Ever since, at only our second meeting, my mother-in-law blithely spoke right over the top of me and my father-in-law blustered scandalously on about A-rabs, Nips, Chinks, and Abos, I gave up trying to converse with them in anything but the sparest fashion. Like squealing in fright at a trench-coated flasher, it only encourages the undesirable behaviour. Now every enforced visit sees me hunkered down in the ‘I must supervise my two small children!’ foxhole, trying to avoid the barrage of outrageously offensive remarks and slow-mo replays of the week’s non-events.

“How heavy d’you reckon this chair is?” my father-in-law might ask as he brings an ordinary wooden dining chair out of the spare room. “Much heavier than it looks!” he will answer himself triumphantly before Mr. Lonie and I can formulate some reply other than a quizzical “Umm…?”

“It’s had about seven coats of paint since we bought it!” f-i-l will then enthuse, undeterred by our glazed expressions, before listing each colour it’s been, from white, to cream, to bone, to beige, to every shade Richie Benaud has ever worn.

Or: “She is my oldest and dearest friend!” my mother-in-law might gush with what she probably believes is sincerity about the woman who just made her lucky escape from the House of Blather. “But hasn’t she gotten fat!
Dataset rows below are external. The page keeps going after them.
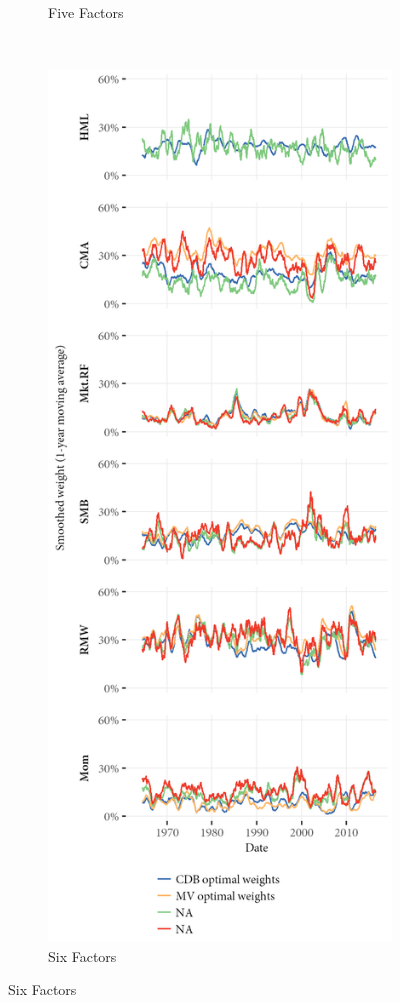 \begin{figure}[!ht]
\begin{subfigure}{0.45\textwidth}
    \caption{Five Factors}
  \end{subfigure}
  ~
  \begin{subfigure}{0.45\textwidth}
    \includegraphics[width=\textwidth]{graphics/weights/compare_Weights_CDB_MV_6F.png}
    \caption{Six Factors}
  \end{subfigure}  

  \label{fig:mv_cdb_weights}
\end{figure}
She’s absolutely huge! She must have gained at least 140 pounds since I knew her as a girl. I wonder she travels so much, how does she possibly fit in the aeroplane seat? She must need to pay for two tickets and have the armrest up. If she lost a bit of weight she might finally find herself a husband…”

I’m not averse to a bit of histrionic hyperbole in the name of humour and fun, but sadly I’m not exaggerating here, although a lapse into shameless excess would be entirely understandable after a few captive hours in their company. Over the next retellings (of which there will be many), seven coats of paint will become fifteen, and 140 pounds will become 250. The chilly wind on the holiday they took five years ago is now a raging tempest which threatened to induce fatal hypothermia, and the hour at which a boy-Mr. Lonie woke them on Christmas morning is no longer six o’clock but three.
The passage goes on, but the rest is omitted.